The strategy of using financial incentives to improve quality and lower costs is firmly embedded in the Affordable Care Act and the hospital value-based purchasing program launched nationwide in October 2012. The Affordable Care Act not only stiffens penalties for hospitals with high readmission rates but also uses risk-standardized 30-day mortality rates (RSMRs) for patients diagnosed with pneumonia, congestive heart failure, and acute myocardial infarction as a criterion for rewarding or penalizing hospitals. As currently designed, these incentives set a new benchmark for hospital quality and functionally establish a 30-day “warranty period” during which hospitals and physicians are held accountable for patient outcome.1 However, 2 questions are worth asking: (1) are RSMRs an appropriate measure of hospital quality; and (2) does linkage of incentives to RSMRs for the 3 highest-volume hospital conditions increase the potential for early misuse or overuse of hospice or palliative care measures for patients whose risk of death is higher than expected but by no means certain?

Another article in JAMA -

Interest in accountable care organizations (ACOs) has increased dramatically with the passage of the Affordable Care Act, which establishes ACOs as a new payment model under Medicare and fosters pilot programs to extend the model to private payers and Medicaid. Proponents hope that ACOs will allow physicians, hospitals, and other clinicians and health care organizations to work more effectively together to both improve quality and slow spending growth.1 

Skeptics are concerned that ACOs will focus narrowly on their bottom line and either stint on needed care or use the leverage they achieve through local integration to demand unreasonable prices from payers.

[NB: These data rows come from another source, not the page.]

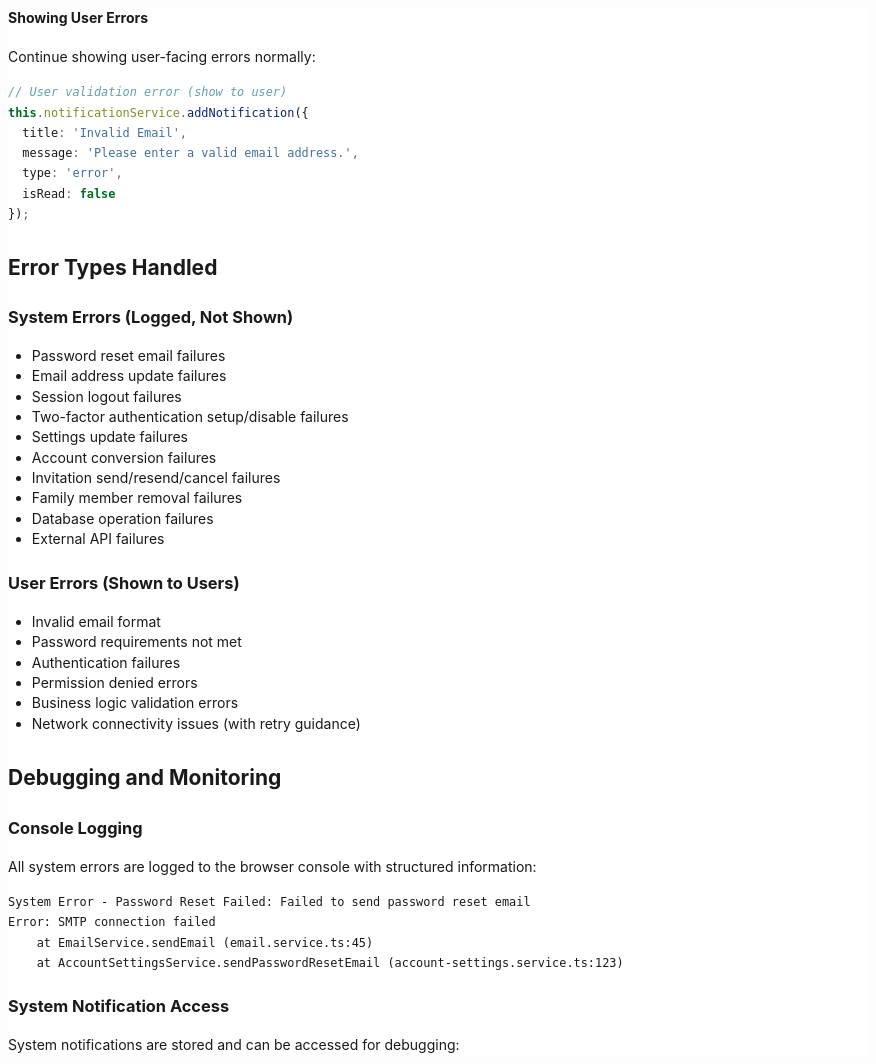 #### Showing User Errors

Continue showing user-facing errors normally:

```typescript
// User validation error (show to user)
this.notificationService.addNotification({
  title: 'Invalid Email',
  message: 'Please enter a valid email address.',
  type: 'error',
  isRead: false
});
```

## Error Types Handled

### System Errors (Logged, Not Shown)
- Password reset email failures
- Email address update failures
- Session logout failures
- Two-factor authentication setup/disable failures
- Settings update failures
- Account conversion failures
- Invitation send/resend/cancel failures
- Family member removal failures
- Database operation failures
- External API failures

### User Errors (Shown to Users)
- Invalid email format
- Password requirements not met
- Authentication failures
- Permission denied errors
- Business logic validation errors
- Network connectivity issues (with retry guidance)

## Debugging and Monitoring

### Console Logging
All system errors are logged to the browser console with structured information:

```
System Error - Password Reset Failed: Failed to send password reset email
Error: SMTP connection failed
    at EmailService.sendEmail (email.service.ts:45)
    at AccountSettingsService.sendPasswordResetEmail (account-settings.service.ts:123)
```

### System Notification Access
System notifications are stored and can be accessed for debugging:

KHN (Kaiser health News) reports -

Despite a three-year-old order from Congress, Medicare has yet to begin an experiment to expand hospice services to allow beneficiaries to continue potentially lifesaving treatments to see if it would save money while improving the patients' quality of life.
The demonstration project would eliminate one major reason that people are reluctant to take up Medicare's hospice benefit: they have to first agree to forgo curative treatments such as chemotherapy. 
Many rapidly declining patients delay entry into hospice until their final days as they exhaust their treatment options, according to studies. 
Others end up dying in hospital intensive care units, which are expensive and generally not geared to making the terminally ill as comfortable as possible.

These are those components of care which the medics and the CMS will deem to lack a good quality of life outcome.

They are neither affordable nor sustainable.